• [TASK INSTRUCTIONS] The data should be written out in full, exactly as it stands, and the pictures dropped.

• [PROVIDED DATA]

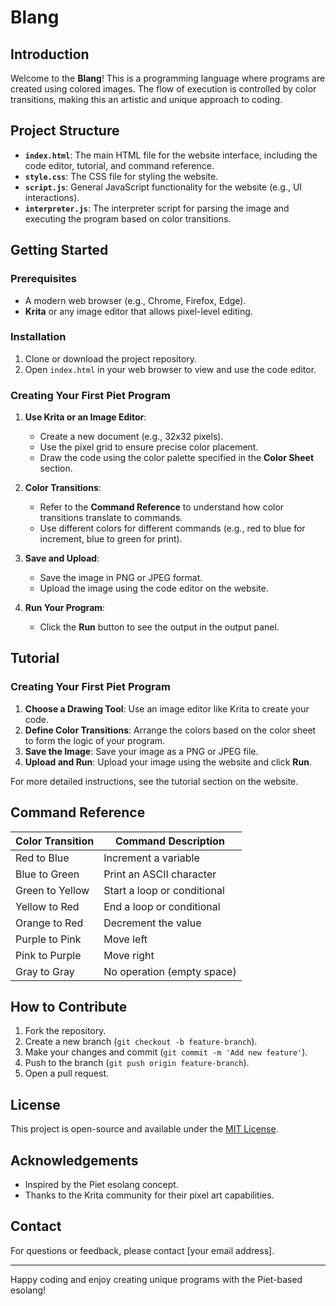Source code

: # Blang

## Introduction
Welcome to the **Blang**! This is a programming language where programs are created using colored images. The flow of execution is controlled by color transitions, making this an artistic and unique approach to coding.

## Project Structure
- **`index.html`**: The main HTML file for the website interface, including the code editor, tutorial, and command reference.
- **`style.css`**: The CSS file for styling the website.
- **`script.js`**: General JavaScript functionality for the website (e.g., UI interactions).
- **`interpreter.js`**: The interpreter script for parsing the image and executing the program based on color transitions.

## Getting Started
### Prerequisites
- A modern web browser (e.g., Chrome, Firefox, Edge).
- **Krita** or any image editor that allows pixel-level editing.

### Installation
1. Clone or download the project repository.
2. Open `index.html` in your web browser to view and use the code editor.

### Creating Your First Piet Program
1. **Use Krita or an Image Editor**:
   - Create a new document (e.g., 32x32 pixels).
   - Use the pixel grid to ensure precise color placement.
   - Draw the code using the color palette specified in the **Color Sheet** section.

2. **Color Transitions**:
   - Refer to the **Command Reference** to understand how color transitions translate to commands.
   - Use different colors for different commands (e.g., red to blue for increment, blue to green for print).

3. **Save and Upload**:
   - Save the image in PNG or JPEG format.
   - Upload the image using the code editor on the website.

4. **Run Your Program**:
   - Click the **Run** button to see the output in the output panel.

## Tutorial
### Creating Your First Piet Program
1. **Choose a Drawing Tool**: Use an image editor like Krita to create your code.
2. **Define Color Transitions**: Arrange the colors based on the color sheet to form the logic of your program.
3. **Save the Image**: Save your image as a PNG or JPEG file.
4. **Upload and Run**: Upload your image using the website and click **Run**.

For more detailed instructions, see the tutorial section on the website.

## Command Reference
| Color Transition  | Command Description          |
|-------------------|------------------------------|
| Red to Blue       | Increment a variable         |
| Blue to Green     | Print an ASCII character     |
| Green to Yellow   | Start a loop or conditional  |
| Yellow to Red     | End a loop or conditional    |
| Orange to Red     | Decrement the value          |
| Purple to Pink    | Move left                    |
| Pink to Purple    | Move right                   |
| Gray to Gray      | No operation (empty space)   |

## How to Contribute
1. Fork the repository.
2. Create a new branch (`git checkout -b feature-branch`).
3. Make your changes and commit (`git commit -m 'Add new feature'`).
4. Push to the branch (`git push origin feature-branch`).
5. Open a pull request.

## License
This project is open-source and available under the [MIT License](LICENSE).

## Acknowledgements
- Inspired by the Piet esolang concept.
- Thanks to the Krita community for their pixel art capabilities.

## Contact
For questions or feedback, please contact [your email address].

---

Happy coding and enjoy creating unique programs with the Piet-based esolang!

• [ANSWER SPACE]
Source code

: # Blang

## Introduction
Welcome to the **Blang**! This is a programming language where programs are created using colored images. The flow of execution is controlled by color transitions, making this an artistic and unique approach to coding.

## Project Structure
- **`index.html`**: The main HTML file for the website interface, including the code editor, tutorial, and command reference.
- **`style.css`**: The CSS file for styling the website.
- **`script.js`**: General JavaScript functionality for the website (e.g., UI interactions).
- **`interpreter.js`**: The interpreter script for parsing the image and executing the program based on color transitions.

## Getting Started
### Prerequisites
- A modern web browser (e.g., Chrome, Firefox, Edge).
- **Krita** or any image editor that allows pixel-level editing.

### Installation
1. Clone or download the project repository.
2. Open `index.html` in your web browser to view and use the code editor.

### Creating Your First Piet Program
1. **Use Krita or an Image Editor**:
   - Create a new document (e.g., 32x32 pixels).
   - Use the pixel grid to ensure precise color placement.
   - Draw the code using the color palette specified in the **Color Sheet** section.

2. **Color Transitions**:
   - Refer to the **Command Reference** to understand how color transitions translate to commands.
   - Use different colors for different commands (e.g., red to blue for increment, blue to green for print).

3. **Save and Upload**:
   - Save the image in PNG or JPEG format.
   - Upload the image using the code editor on the website.

4. **Run Your Program**:
   - Click the **Run** button to see the output in the output panel.

## Tutorial
### Creating Your First Piet Program
1. **Choose a Drawing Tool**: Use an image editor like Krita to create your code.
2. **Define Color Transitions**: Arrange the colors based on the color sheet to form the logic of your program.
3. **Save the Image**: Save your image as a PNG or JPEG file.
4. **Upload and Run**: Upload your image using the website and click **Run**.

For more detailed instructions, see the tutorial section on the website.

## Command Reference
| Color Transition  | Command Description          |
|-------------------|------------------------------|
| Red to Blue       | Increment a variable         |
| Blue to Green     | Print an ASCII character     |
| Green to Yellow   | Start a loop or conditional  |
| Yellow to Red     | End a loop or conditional    |
| Orange to Red     | Decrement the value          |
| Purple to Pink    | Move left                    |
| Pink to Purple    | Move right                   |
| Gray to Gray      | No operation (empty space)   |

## How to Contribute
1. Fork the repository.
2. Create a new branch (`git checkout -b feature-branch`).
3. Make your changes and commit (`git commit -m 'Add new feature'`).
4. Push to the branch (`git push origin feature-branch`).
5. Open a pull request.

## License
This project is open-source and available under the [MIT License](LICENSE).

## Acknowledgements
- Inspired by the Piet esolang concept.
- Thanks to the Krita community for their pixel art capabilities.

## Contact
For questions or feedback, please contact [your email address].

---

Happy coding and enjoy creating unique programs with the Piet-based esolang!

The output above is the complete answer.